16:00 - 17:00
Open Hub @Chronus Art Center (Building 18, No.50 Moganshan Road, Shanghai)
English (with Chinese translation)
Supported by New York University Shanghai
The history of Western computing began with a footnote. Not a formal treatise, not a public lecture, but a footnote. An anonymous footnote written by a woman. Although her contribution to the most significant technological development of the last two centuries was not seen for what it was at the time, its author, a self-taught mathematician named Ada Lovelace, wrote in her diary that she considered herself a ‘prophetess’. And indeed, she was. The footnote contained an algorithm that would come to be recognised as Europe’s first working computer program, penned well over a century before the kind of machine required to run it would even be built.
Following the cyberfeminist work of Sadie Plant, this talk reads the imperceptibility, anonymity and intermediary status of women, who predominantly function as ‘infrastructure’ in the history of computation, not as an insufficiency to be corrected, but as indicative of a strange power of prophecy that ultimately stems from their occupation of an ontological position outside of historical time. A position that women share, at least in the Western mythological imaginary, with other outsider or interstitial figures such as cyborgs, hybrids, chimeras, monsters, wraiths and machines. These excluded and often pathologised monstrosities, Plant contends, are bound by their talent for ‘abstract weaving’—a historically feminised practice that should be understood as nothing less than a technology for the manipulation of time.
Sadie Plant, published in 1998
Since the imperceptible and anonymous process of abstract weaving is always ontologically prior to history, it is structurally impossible to identify how it might manifest in the future, let alone the present, for such occurrences will be equally as unintelligible to our time as Ada Lovelace’s algorithm was to hers.
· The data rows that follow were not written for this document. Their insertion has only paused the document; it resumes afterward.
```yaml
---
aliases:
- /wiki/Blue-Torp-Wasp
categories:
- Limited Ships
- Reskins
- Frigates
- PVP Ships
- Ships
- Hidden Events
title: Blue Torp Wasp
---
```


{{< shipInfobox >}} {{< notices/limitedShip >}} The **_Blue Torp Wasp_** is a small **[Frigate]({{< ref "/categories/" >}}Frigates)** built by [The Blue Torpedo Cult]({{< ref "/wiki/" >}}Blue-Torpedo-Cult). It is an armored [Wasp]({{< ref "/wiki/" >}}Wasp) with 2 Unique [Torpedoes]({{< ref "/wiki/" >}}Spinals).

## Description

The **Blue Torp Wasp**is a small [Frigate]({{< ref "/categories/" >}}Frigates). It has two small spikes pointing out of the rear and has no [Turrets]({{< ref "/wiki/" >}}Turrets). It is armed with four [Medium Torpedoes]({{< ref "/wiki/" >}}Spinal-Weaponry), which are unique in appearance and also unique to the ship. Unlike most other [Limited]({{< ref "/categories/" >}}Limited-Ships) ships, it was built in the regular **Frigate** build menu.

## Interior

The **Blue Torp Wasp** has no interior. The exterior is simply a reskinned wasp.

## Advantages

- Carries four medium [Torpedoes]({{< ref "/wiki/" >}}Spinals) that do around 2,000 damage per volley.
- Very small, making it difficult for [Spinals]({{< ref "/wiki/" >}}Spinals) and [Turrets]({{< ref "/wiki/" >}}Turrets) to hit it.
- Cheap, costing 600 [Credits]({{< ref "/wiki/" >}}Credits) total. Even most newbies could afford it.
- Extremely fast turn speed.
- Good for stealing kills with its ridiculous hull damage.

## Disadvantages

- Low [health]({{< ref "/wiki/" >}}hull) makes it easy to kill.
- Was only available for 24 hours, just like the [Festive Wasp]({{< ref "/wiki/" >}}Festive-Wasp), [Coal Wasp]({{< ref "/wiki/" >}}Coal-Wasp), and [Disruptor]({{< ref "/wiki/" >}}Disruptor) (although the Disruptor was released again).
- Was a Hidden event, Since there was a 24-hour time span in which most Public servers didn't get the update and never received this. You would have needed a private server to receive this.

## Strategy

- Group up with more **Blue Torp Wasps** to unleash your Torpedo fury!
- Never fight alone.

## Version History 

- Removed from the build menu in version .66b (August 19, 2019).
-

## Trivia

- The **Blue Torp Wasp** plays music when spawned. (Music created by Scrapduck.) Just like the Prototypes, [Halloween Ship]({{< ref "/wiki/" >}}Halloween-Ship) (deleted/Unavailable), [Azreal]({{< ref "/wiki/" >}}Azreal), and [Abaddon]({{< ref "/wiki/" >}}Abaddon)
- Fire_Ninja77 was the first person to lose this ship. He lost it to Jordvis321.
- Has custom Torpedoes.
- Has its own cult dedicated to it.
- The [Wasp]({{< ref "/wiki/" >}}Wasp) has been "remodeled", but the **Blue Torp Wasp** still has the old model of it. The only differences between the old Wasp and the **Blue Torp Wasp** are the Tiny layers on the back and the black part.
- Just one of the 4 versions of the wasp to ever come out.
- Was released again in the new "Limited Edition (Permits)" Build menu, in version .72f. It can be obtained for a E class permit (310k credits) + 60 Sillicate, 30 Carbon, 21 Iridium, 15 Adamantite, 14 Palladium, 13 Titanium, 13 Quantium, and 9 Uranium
The talk concludes, then, in the modality of prophecy, positing a posthuman ethics of spatio-temporal individuation that weaves women, monstrosity, the jungle, and the modern city together in a vision of future artificial intelligence.
About the Speaker
Courtesy the artists
Amy Ireland is an Australian writer, theorist, and experimental poet currently based in Singapore. Her work transects disciplinary and formal boundaries, crossing into philosophy, fiction, code, occultism, performance, poetry, and sound. Amy's research focuses on questions of agency and technology in modernity, and she is a member of the technomaterialist transfeminist collective, Laboria Cuboniks, whose Xenofeminism: A Politics for Alienation has been translated into fourteen languages, including a forthcoming Chinese translation. Selected recent work includes ‘Beside a Cold Statue’ for Florian Hecker’s Inspection II (Urbanomic and Editions Mego, 2019); ‘Module 3’, a 3D printed poetry work commissioned for the Barbican’s AI: More Than Human exhibition catalogue (2019); and texts in Audint—Unsound:Undead, Steve Goodman, Toby Heys & Eleni Ikoniadou, eds. (Falmouth: Urbanomic, 2019).